Islamophobia and Natural Language Processing update (August 12, 2020)

Ted Pedersen
7 min readAug 12, 2020

--

Back in May I had the very good fortune to participate in the LREC workshop : Data Statements for NLP — Towards Best Practices. A Data Statement is meant to provide a more complete and discursive record of a data set, up to and including information about how a data set was created and who created it. The hope is that a more complete description of a data set will make us more aware of possible biases and mispresentations that may be found in that data.

While we still don’t have a data set to release, I prepared a Data Statement for our data set in creation, which is tentatively named the Ilhan Omar Islamophobia data set. It is intended to be an annotated corpus of tweets that may or may not include instances of Islamophobia about or directed towards US House of Representatives member Ilhan Omar (Minnesota 5th District).

The Data Statement that I created during the workshop has been shared on the workshop web site, and I also include it below. My hope is that this statement will give some additional insight into our annotation efforts, and some of the challenges we have faced thus far. We are of course very interested in any comments or suggestions that anyone may have!

Ilhan Omar Islamophobia Data Set

This is a Data Statement for a prospective data set in the early stages of development.

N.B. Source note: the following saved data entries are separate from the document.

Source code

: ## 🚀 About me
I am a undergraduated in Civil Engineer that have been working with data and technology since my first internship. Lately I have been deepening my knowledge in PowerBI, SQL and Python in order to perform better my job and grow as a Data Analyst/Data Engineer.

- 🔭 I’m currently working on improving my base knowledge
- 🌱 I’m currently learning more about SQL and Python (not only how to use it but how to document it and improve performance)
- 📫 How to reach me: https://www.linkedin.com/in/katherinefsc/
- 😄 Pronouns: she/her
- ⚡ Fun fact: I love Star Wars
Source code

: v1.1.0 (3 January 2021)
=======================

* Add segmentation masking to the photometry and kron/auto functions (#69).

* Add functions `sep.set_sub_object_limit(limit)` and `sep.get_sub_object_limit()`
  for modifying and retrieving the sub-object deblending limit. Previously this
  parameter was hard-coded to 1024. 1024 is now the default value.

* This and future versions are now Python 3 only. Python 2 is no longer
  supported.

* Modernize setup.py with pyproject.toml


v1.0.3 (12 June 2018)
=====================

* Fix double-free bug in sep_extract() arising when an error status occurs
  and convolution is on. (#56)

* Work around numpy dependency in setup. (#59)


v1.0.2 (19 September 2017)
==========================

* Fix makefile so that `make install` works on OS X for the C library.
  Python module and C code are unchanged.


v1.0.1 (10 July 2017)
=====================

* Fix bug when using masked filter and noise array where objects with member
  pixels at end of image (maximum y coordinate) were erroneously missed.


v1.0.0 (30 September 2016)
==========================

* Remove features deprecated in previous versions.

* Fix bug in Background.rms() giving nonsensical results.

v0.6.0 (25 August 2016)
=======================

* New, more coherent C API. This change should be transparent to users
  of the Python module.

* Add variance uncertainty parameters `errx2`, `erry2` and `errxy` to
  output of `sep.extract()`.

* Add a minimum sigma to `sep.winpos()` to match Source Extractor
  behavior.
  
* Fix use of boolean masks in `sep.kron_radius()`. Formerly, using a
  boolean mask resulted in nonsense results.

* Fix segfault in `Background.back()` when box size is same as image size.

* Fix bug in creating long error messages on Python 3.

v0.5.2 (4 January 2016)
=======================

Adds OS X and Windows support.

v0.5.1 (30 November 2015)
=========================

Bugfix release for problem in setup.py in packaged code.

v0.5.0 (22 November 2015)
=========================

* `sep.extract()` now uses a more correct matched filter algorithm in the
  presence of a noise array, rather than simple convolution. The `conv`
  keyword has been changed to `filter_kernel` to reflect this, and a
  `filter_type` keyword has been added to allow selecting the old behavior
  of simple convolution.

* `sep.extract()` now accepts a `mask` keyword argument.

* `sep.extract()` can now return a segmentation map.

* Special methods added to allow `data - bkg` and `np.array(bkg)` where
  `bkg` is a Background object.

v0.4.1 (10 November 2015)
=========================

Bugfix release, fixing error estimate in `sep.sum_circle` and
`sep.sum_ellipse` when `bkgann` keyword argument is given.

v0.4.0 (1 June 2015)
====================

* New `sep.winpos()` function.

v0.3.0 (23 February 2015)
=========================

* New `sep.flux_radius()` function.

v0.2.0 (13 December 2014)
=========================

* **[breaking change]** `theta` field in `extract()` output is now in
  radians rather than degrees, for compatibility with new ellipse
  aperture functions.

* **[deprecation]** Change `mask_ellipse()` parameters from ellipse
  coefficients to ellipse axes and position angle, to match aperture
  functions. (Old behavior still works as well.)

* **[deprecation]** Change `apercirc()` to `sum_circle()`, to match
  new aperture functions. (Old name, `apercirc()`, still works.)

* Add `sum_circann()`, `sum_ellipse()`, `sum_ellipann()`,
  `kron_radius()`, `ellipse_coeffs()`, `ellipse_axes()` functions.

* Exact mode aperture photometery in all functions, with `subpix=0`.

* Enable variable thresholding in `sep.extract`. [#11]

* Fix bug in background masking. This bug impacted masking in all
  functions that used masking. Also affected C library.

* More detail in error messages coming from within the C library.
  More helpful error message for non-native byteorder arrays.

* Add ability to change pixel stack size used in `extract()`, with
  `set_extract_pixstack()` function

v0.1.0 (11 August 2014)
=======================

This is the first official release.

This Data Statement was created as a part of the LREC 2020 Data Statements workshop (May 11–13, 2020). The contributions and suggestions of Jennifer D’Souza, Zahra Sarlak, Viviana Cotik, and Bonaventure Dossou are gratefully acknowledged.

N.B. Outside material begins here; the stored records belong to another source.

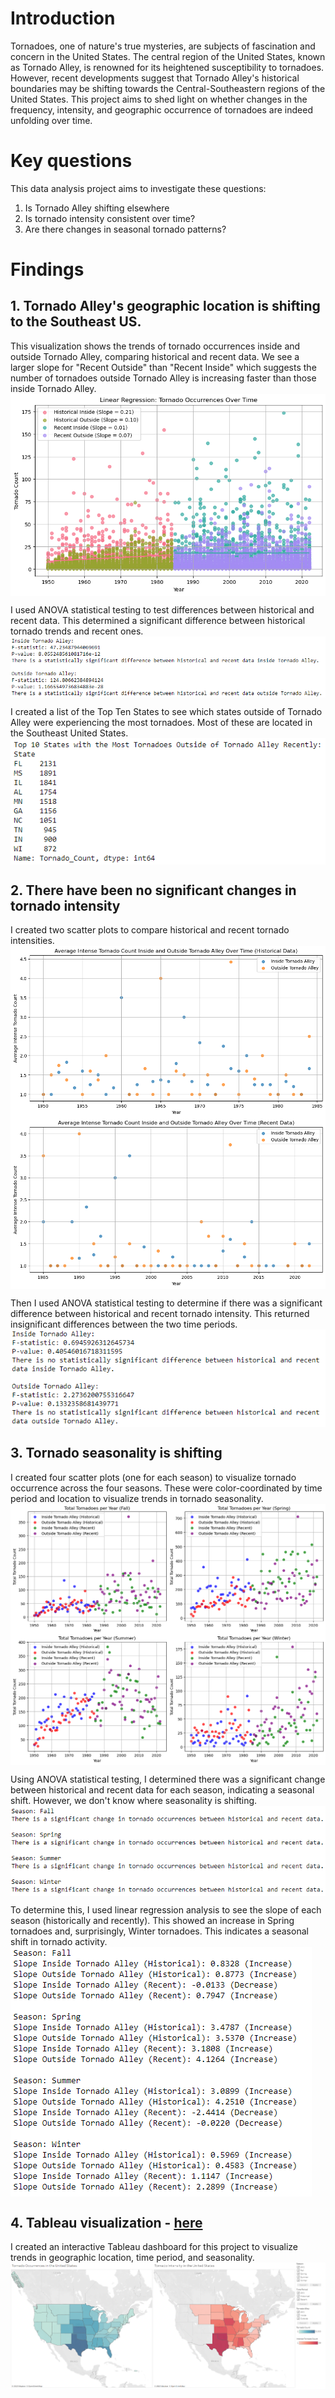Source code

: # Introduction

Tornadoes, one of nature's true mysteries, are subjects of fascination and concern in the United States. The central region of the United States, known as Tornado Alley, is renowned for its heightened susceptibility to tornadoes. However, recent developments suggest that Tornado Alley's historical boundaries may be shifting towards the Central-Southeastern regions of the United States. This project aims to shed light on whether changes in the frequency, intensity, and geographic occurrence of tornadoes are indeed unfolding over time.
<br>

# Key questions

This data analysis project aims to investigate these questions:

1. Is Tornado Alley shifting elsewhere
2. Is tornado intensity consistent over time?
3. Are there changes in seasonal tornado patterns?

# Findings

## 1. Tornado Alley's geographic location is shifting to the Southeast US.
This visualization shows  the trends of tornado occurrences inside and outside Tornado Alley, comparing historical and recent data. We see a larger slope for "Recent Outside" than "Recent Inside" which suggests the number of tornadoes outside Tornado Alley is increasing faster than those inside Tornado Alley. 
<img align="center" src="images/Linear_Regression_Occurrence_Results.png">
<br>

I used ANOVA statistical testing to test differences between historical and recent data. This determined a significant difference between historical tornado trends and recent ones.
<img align="center" src="images/ANOVA_Occurrences_Results.png">
<br>

I created a list of the Top Ten States to see which states outside of Tornado Alley were experiencing the most tornadoes. Most of these are located in the Southeast United States.
<br>
<img align="center" src="images/Top_10_New_Tornado_States.png">
<br>

## 2. There have been no significant changes in tornado intensity
I created two scatter plots to compare historical and recent tornado intensities. 
<img align="center" src="images/Historical_Tornado_Intensity.png">
<img align="center" src="images/Recent_Tornado_Intensity.png">

Then I used ANOVA statistical testing to determine if there was a significant difference between historical and recent tornado intensity. This returned insignificant differences between the two time periods.
<img align="center" src="images/ANOVA_Intensity_Results.png">
<br>

## 3. Tornado seasonality is shifting
I created four scatter plots (one for each season) to visualize tornado occurrence across the four seasons. These were color-coordinated by time period and location to visualize trends in tornado seasonality.
<br>
<img align="center" src="images/Seasonality_Scatter_Plot.png">

Using ANOVA statistical testing, I determined there was a significant change between historical and recent data for each season, indicating a seasonal shift. However, we don't know where seasonality is shifting. 
<br>
<img align="center" src="images/ANOVA_Seasonality_Results.png">

To determine this, I used linear regression analysis to see the slope of each season (historically and recently). This showed an increase in Spring tornadoes and, surprisingly, Winter tornadoes. This indicates a seasonal shift in tornado activity. 
<br>
<img align="center" src="images/Linear_Regression_Seasonality_Results.png">

## 4. Tableau visualization - <a href="https://public.tableau.com/shared/SBSB4JS3X?:display_count=n&:origin=viz_share_link">here</a>
I created an interactive Tableau dashboard for this project to visualize trends in geographic location, time period, and seasonality. 
<img align="center" src="images/Tornado_Tableau.png">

This dataset is in development. Two pilot annotations have been carried out where three annotators labeled the same 100 tweets. Each pilot annotation has used different annotation schemes in an effort to find a reasonable set of labels / categories. Thus far annotator agreement has been low and so we continue to revise the annotation scheme and guidelines.

  • CURATION RATIONALE

The goal is to create a corpus of tweets annotated for Islamophobia (anti-Muslim bias/racism). This is a broad topic with many different manifestations around the world. In order to limit the scope of the corpus the starting point for inclusion of tweets in our corpus is to collect tweets that mention Ilhan Omar (D-MN) by name (Ilhan, Ilhan Omar, IlhanMN), by her Twitter handles (@ilhanmn @ilhan), or by hashtag #Ilhan, #IlhanOmar, #IlhanMN).

The reason for focusing on Ilhan Omar is that she is one of the few Muslims holding high elected office in the USA. She is a member of the US Congress (House of Representatives) and represents an area that includes the city of Minneapolis and nearby suburbs. In addition to being “visibly” Muslim (e.g., wearing a hijab and speaking openly about her faith), Ilhan Omar is a woman, black, Somali, a refugee, and politically progressive. This intersection of identities is inspirational to some and a target for hate among others. She is a frequent target of President Donald Trump and his allies. As such she draws many different forms of hate speech including Islamophobia.

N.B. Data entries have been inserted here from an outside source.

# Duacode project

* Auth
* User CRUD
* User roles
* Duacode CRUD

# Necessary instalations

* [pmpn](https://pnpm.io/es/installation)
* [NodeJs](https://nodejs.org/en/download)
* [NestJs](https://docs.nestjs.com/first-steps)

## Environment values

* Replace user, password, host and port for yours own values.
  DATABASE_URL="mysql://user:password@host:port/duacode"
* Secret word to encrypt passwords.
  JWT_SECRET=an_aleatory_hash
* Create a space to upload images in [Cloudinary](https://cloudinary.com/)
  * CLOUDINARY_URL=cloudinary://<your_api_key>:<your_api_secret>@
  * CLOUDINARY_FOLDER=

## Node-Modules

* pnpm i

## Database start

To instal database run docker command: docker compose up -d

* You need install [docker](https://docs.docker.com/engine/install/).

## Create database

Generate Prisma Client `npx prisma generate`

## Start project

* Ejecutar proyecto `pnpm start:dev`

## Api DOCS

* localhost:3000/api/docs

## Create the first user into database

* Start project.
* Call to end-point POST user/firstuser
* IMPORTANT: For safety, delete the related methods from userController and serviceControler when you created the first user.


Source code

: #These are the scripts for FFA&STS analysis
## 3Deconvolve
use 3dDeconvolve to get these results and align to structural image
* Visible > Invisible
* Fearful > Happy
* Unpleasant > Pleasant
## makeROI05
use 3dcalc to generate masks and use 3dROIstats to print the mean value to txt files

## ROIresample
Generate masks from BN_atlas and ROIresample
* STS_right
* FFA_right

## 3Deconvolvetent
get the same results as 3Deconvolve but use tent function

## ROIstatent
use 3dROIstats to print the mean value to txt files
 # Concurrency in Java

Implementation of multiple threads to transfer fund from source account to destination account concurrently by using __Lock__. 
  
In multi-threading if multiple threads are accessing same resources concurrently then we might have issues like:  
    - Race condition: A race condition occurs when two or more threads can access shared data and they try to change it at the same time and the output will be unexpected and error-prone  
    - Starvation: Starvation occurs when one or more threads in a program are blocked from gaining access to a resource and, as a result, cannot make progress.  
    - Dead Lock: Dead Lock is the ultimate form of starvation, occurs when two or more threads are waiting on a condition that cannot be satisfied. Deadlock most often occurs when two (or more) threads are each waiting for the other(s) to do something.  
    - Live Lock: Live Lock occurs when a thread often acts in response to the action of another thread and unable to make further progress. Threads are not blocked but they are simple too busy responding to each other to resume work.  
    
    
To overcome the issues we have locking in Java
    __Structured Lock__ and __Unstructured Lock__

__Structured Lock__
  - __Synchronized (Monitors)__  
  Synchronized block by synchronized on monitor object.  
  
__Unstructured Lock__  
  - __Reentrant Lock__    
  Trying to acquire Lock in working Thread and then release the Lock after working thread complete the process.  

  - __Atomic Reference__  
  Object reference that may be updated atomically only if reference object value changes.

Tweets have been collected since April 10, 2019. As of April 30, 2020 five million tweets directed at or that mention Ilhan Omar have been collected. These tweets have automatically filtered in various ways. The intent of the filtering is to reduce the size of the dataset and to also focus it so that annotating for Islamophobia is tractable. If no filtering is done the amount of Islamophobia is relatively small. While a small overall amount of Islamophobia is a good thing, it makes annotation of a sufficient number of tweets to represent the problem time consuming. However, there is of course a danger that we artificially inflate the degree of Islamophobia by filtering on words that are typically used in Islamophobic discourse (like sharia or terrorist.) Thus our goal with filtering is to use relatively neutral terms that are not strongly associated with Islamophobia.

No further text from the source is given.